___ Source information ___

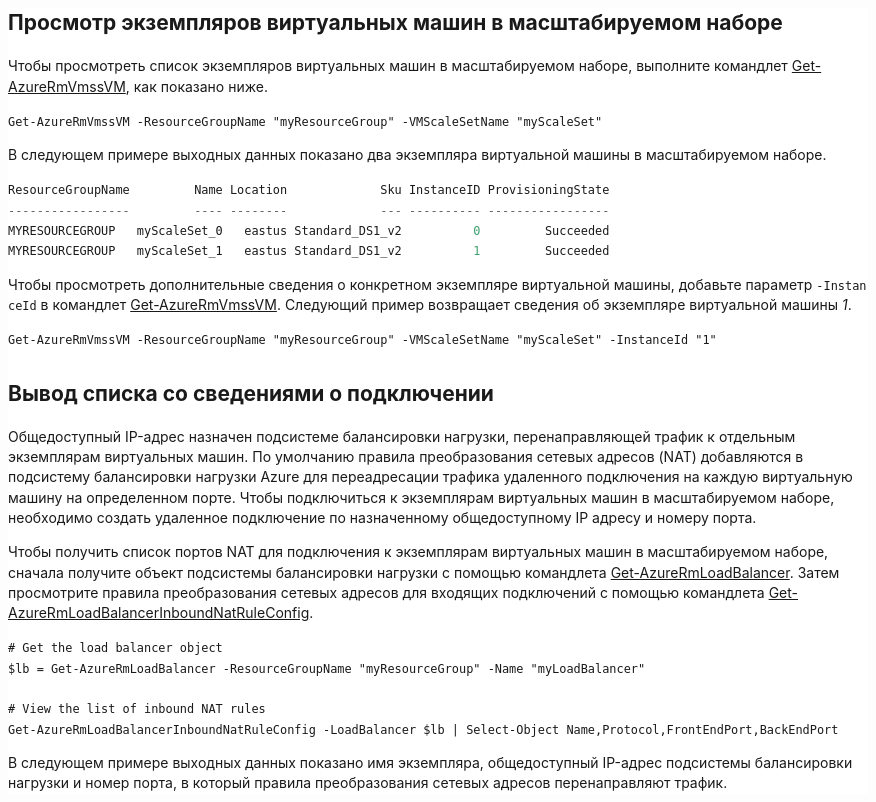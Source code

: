## <a name="view-the-vm-instances-in-a-scale-set"></a>Просмотр экземпляров виртуальных машин в масштабируемом наборе
Чтобы просмотреть список экземпляров виртуальных машин в масштабируемом наборе, выполните командлет [Get-AzureRmVmssVM](/powershell/module/azurerm.compute/get-azurermvmssvm), как показано ниже.

```azurepowershell-interactive
Get-AzureRmVmssVM -ResourceGroupName "myResourceGroup" -VMScaleSetName "myScaleSet"
```

В следующем примере выходных данных показано два экземпляра виртуальной машины в масштабируемом наборе.

```powershell
ResourceGroupName         Name Location             Sku InstanceID ProvisioningState
-----------------         ---- --------             --- ---------- -----------------
MYRESOURCEGROUP   myScaleSet_0   eastus Standard_DS1_v2          0         Succeeded
MYRESOURCEGROUP   myScaleSet_1   eastus Standard_DS1_v2          1         Succeeded
```

Чтобы просмотреть дополнительные сведения о конкретном экземпляре виртуальной машины, добавьте параметр `-InstanceId` в командлет [Get-AzureRmVmssVM](/powershell/module/azurerm.compute/get-azurermvmssvm). Следующий пример возвращает сведения об экземпляре виртуальной машины *1*.

```azurepowershell-interactive
Get-AzureRmVmssVM -ResourceGroupName "myResourceGroup" -VMScaleSetName "myScaleSet" -InstanceId "1"
```


## <a name="list-connection-information"></a>Вывод списка со сведениями о подключении
Общедоступный IP-адрес назначен подсистеме балансировки нагрузки, перенаправляющей трафик к отдельным экземплярам виртуальных машин. По умолчанию правила преобразования сетевых адресов (NAT) добавляются в подсистему балансировки нагрузки Azure для переадресации трафика удаленного подключения на каждую виртуальную машину на определенном порте. Чтобы подключиться к экземплярам виртуальных машин в масштабируемом наборе, необходимо создать удаленное подключение по назначенному общедоступному IP адресу и номеру порта.

Чтобы получить список портов NAT для подключения к экземплярам виртуальных машин в масштабируемом наборе, сначала получите объект подсистемы балансировки нагрузки с помощью командлета [Get-AzureRmLoadBalancer](/powershell/module/AzureRM.Network/Get-AzureRmLoadBalancer). Затем просмотрите правила преобразования сетевых адресов для входящих подключений с помощью командлета [Get-AzureRmLoadBalancerInboundNatRuleConfig](/powershell/module/AzureRM.Network/Get-AzureRmLoadBalancerInboundNatRuleConfig).

```azurepowershell-interactive
# Get the load balancer object
$lb = Get-AzureRmLoadBalancer -ResourceGroupName "myResourceGroup" -Name "myLoadBalancer"

# View the list of inbound NAT rules
Get-AzureRmLoadBalancerInboundNatRuleConfig -LoadBalancer $lb | Select-Object Name,Protocol,FrontEndPort,BackEndPort
```

В следующем примере выходных данных показано имя экземпляра, общедоступный IP-адрес подсистемы балансировки нагрузки и номер порта, в который правила преобразования сетевых адресов перенаправляют трафик.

___

▸ What this task involves
Reproduce the records above exactly, leaving out every picture they contain.

▸ Result of this task
Source code

:## <a name="view-the-vm-instances-in-a-scale-set"></a>Просмотр экземпляров виртуальных машин в масштабируемом наборе
Чтобы просмотреть список экземпляров виртуальных машин в масштабируемом наборе, выполните командлет [Get-AzureRmVmssVM](/powershell/module/azurerm.compute/get-azurermvmssvm), как показано ниже.

```azurepowershell-interactive
Get-AzureRmVmssVM -ResourceGroupName "myResourceGroup" -VMScaleSetName "myScaleSet"
```

В следующем примере выходных данных показано два экземпляра виртуальной машины в масштабируемом наборе.

```powershell
ResourceGroupName         Name Location             Sku InstanceID ProvisioningState
-----------------         ---- --------             --- ---------- -----------------
MYRESOURCEGROUP   myScaleSet_0   eastus Standard_DS1_v2          0         Succeeded
MYRESOURCEGROUP   myScaleSet_1   eastus Standard_DS1_v2          1         Succeeded
```

Чтобы просмотреть дополнительные сведения о конкретном экземпляре виртуальной машины, добавьте параметр `-InstanceId` в командлет [Get-AzureRmVmssVM](/powershell/module/azurerm.compute/get-azurermvmssvm). Следующий пример возвращает сведения об экземпляре виртуальной машины *1*.

```azurepowershell-interactive
Get-AzureRmVmssVM -ResourceGroupName "myResourceGroup" -VMScaleSetName "myScaleSet" -InstanceId "1"
```


## <a name="list-connection-information"></a>Вывод списка со сведениями о подключении
Общедоступный IP-адрес назначен подсистеме балансировки нагрузки, перенаправляющей трафик к отдельным экземплярам виртуальных машин. По умолчанию правила преобразования сетевых адресов (NAT) добавляются в подсистему балансировки нагрузки Azure для переадресации трафика удаленного подключения на каждую виртуальную машину на определенном порте. Чтобы подключиться к экземплярам виртуальных машин в масштабируемом наборе, необходимо создать удаленное подключение по назначенному общедоступному IP адресу и номеру порта.

Чтобы получить список портов NAT для подключения к экземплярам виртуальных машин в масштабируемом наборе, сначала получите объект подсистемы балансировки нагрузки с помощью командлета [Get-AzureRmLoadBalancer](/powershell/module/AzureRM.Network/Get-AzureRmLoadBalancer). Затем просмотрите правила преобразования сетевых адресов для входящих подключений с помощью командлета [Get-AzureRmLoadBalancerInboundNatRuleConfig](/powershell/module/AzureRM.Network/Get-AzureRmLoadBalancerInboundNatRuleConfig).

```azurepowershell-interactive
# Get the load balancer object
$lb = Get-AzureRmLoadBalancer -ResourceGroupName "myResourceGroup" -Name "myLoadBalancer"

# View the list of inbound NAT rules
Get-AzureRmLoadBalancerInboundNatRuleConfig -LoadBalancer $lb | Select-Object Name,Protocol,FrontEndPort,BackEndPort
```

В следующем примере выходных данных показано имя экземпляра, общедоступный IP-адрес подсистемы балансировки нагрузки и номер порта, в который правила преобразования сетевых адресов перенаправляют трафик.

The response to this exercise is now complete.